NEW YORK -- The following is a media alert for public affairs freaks, talk show junkies and "Nightline" bookers: You will soon be seeing a lot more of Prof. Nadine Strossen, age 40, articulate and probably telegenic authority on constitutional law. Expect intensifying visibility for two reasons:

(a) As the just-elected president of the American Civil Liberties Union, the first person to head the 71-year-old organization who's not a white male, Strossen will be trekking from campus debate to congressional hearing to bar association confab preaching from the Bill of Rights, an occasionally controversial text.
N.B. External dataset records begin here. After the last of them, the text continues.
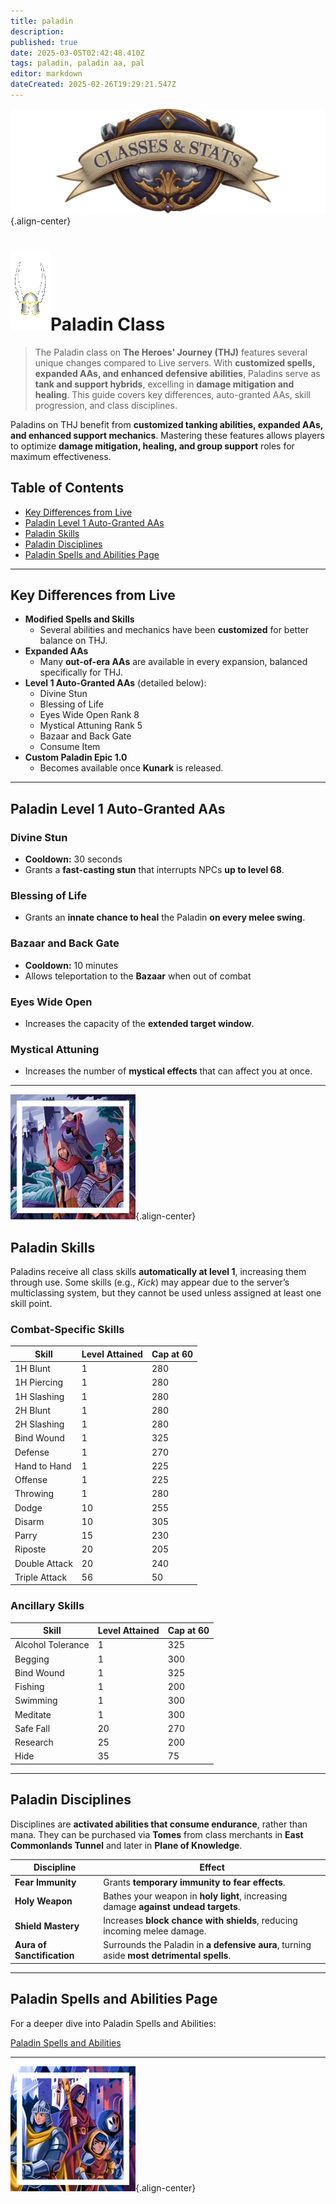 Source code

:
 ```yaml
---
title: paladin
description: 
published: true
date: 2025-03-05T02:42:48.410Z
tags: paladin, paladin aa, pal
editor: markdown
dateCreated: 2025-02-26T19:29:21.547Z
---
```


![statsandclasses.webp](/classes-and-abilities/statsandclasses.webp){.align-center}

# ![Paladin](/paladin.gif)Paladin Class 

> The Paladin class on **The Heroes' Journey (THJ)** features several unique changes compared to Live servers. With **customized spells, expanded AAs, and enhanced defensive abilities**, Paladins serve as **tank and support hybrids**, excelling in **damage mitigation and healing**. This guide covers key differences, auto-granted AAs, skill progression, and class disciplines.

Paladins on THJ benefit from **customized tanking abilities, expanded AAs, and enhanced support mechanics**. Mastering these features allows players to optimize **damage mitigation, healing, and group support** roles for maximum effectiveness.

## Table of Contents

- [Key Differences from Live](#key-differences-from-live)
- [Paladin Level 1 Auto-Granted AAs](#paladin-level-1-auto-granted-aas)
- [Paladin Skills](#paladin-skills)
- [Paladin Disciplines](#paladin-disciplines)
- [Paladin Spells and Abilities Page](#paladin-spells-and-abilities-page)

---

## Key Differences from Live

- **Modified Spells and Skills**  
  - Several abilities and mechanics have been **customized** for better balance on THJ.
- **Expanded AAs**  
  - Many **out-of-era AAs** are available in every expansion, balanced specifically for THJ.
- **Level 1 Auto-Granted AAs** (detailed below):
  - Divine Stun  
  - Blessing of Life  
  - Eyes Wide Open Rank 8  
  - Mystical Attuning Rank 5  
  - Bazaar and Back Gate  
  - Consume Item
- **Custom Paladin Epic 1.0**  
  - Becomes available once **Kunark** is released.

---

## Paladin Level 1 Auto-Granted AAs

### Divine Stun

- **Cooldown:** 30 seconds  
- Grants a **fast-casting stun** that interrupts NPCs **up to level 68**.

### Blessing of Life

- Grants an **innate chance to heal** the Paladin **on every melee swing**.

### Bazaar and Back Gate

- **Cooldown:** 10 minutes  
- Allows teleportation to the **Bazaar** when out of combat

### Eyes Wide Open

- Increases the capacity of the **extended target window**.

### Mystical Attuning

- Increases the number of **mystical effects** that can affect you at once.

---

![pagebreak6.webp](/pagebreak6.webp){.align-center}

## Paladin Skills

Paladins receive all class skills **automatically at level 1**, increasing them through use. Some skills (e.g., *Kick*) may appear due to the server’s multiclassing system, but they cannot be used unless assigned at least one skill point.

### Combat-Specific Skills

| Skill        | Level Attained | Cap at 60 |
|--------------|----------------|-----------|
| 1H Blunt     | 1              | 280       |
| 1H Piercing  | 1              | 280       |
| 1H Slashing  | 1              | 280       |
| 2H Blunt     | 1              | 280       |
| 2H Slashing  | 1              | 280       |
| Bind Wound   | 1              | 325       |
| Defense      | 1              | 270       |
| Hand to Hand | 1              | 225       |
| Offense      | 1              | 225       |
| Throwing     | 1              | 280       |
| Dodge        | 10             | 255       |
| Disarm       | 10             | 305       |
| Parry        | 15             | 230       |
| Riposte      | 20             | 205       |
| Double Attack| 20             | 240       |
| Triple Attack| 56             | 50        |

### Ancillary Skills

| Skill            | Level Attained | Cap at 60 |
|------------------|----------------|-----------|
| Alcohol Tolerance| 1              | 325       |
| Begging          | 1              | 300       |
| Bind Wound       | 1              | 325       |
| Fishing          | 1              | 200       |
| Swimming         | 1              | 300       |
| Meditate         | 1              | 300       |
| Safe Fall        | 20             | 270       |
| Research         | 25             | 200       |
| Hide             | 35             | 75        |

---

## Paladin Disciplines

Disciplines are **activated abilities that consume endurance**, rather than mana. They can be purchased via **Tomes** from class merchants in **East Commonlands Tunnel** and later in **Plane of Knowledge**.

| Discipline             | Effect                                                                             |
|------------------------|-------------------------------------------------------------------------------------|
| **Fear Immunity**      | Grants **temporary immunity to fear effects**.                                      |
| **Holy Weapon**        | Bathes your weapon in **holy light**, increasing damage **against undead targets**. |
| **Shield Mastery**     | Increases **block chance with shields**, reducing incoming melee damage.            |
| **Aura of Sanctification** | Surrounds the Paladin in **a defensive aura**, turning aside **most detrimental spells**. |

---



## Paladin Spells and Abilities Page

For a deeper dive into Paladin Spells and Abilities:

[Paladin Spells and Abilities](/classes-and-abilities/spells-and-abilities/pal)

---

![pagebreak5.webp](/pagebreak5.webp){.align-center}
(b) As the ACLU's yearly win-loss record in an increasingly inhospitable U.S. Supreme Court dips below 50 percent for the first time in 25 years, and its lobbying and public education efforts grow correspondingly more important, such speechifying on behalf of civil liberties will become a key strategic tactic.

Maybe there's a (c) too. As Strossen told her New York Law School class the other day, writing the words WAR and PEACE in large letters on the chalkboard, "Rights that exist in peacetime are not guaranteed in times of war."

The ACLU takes no position on the war itself, but even before the fighting began in the Persian Gulf, it was busy mobilizing on a number of fronts, filing lawsuits on behalf of publications challenging press restrictions, working with soldiers who think the Defense Department is restricting their religious freedom, and monitoring government surveillance of Arab Americans and Iraqi nationals.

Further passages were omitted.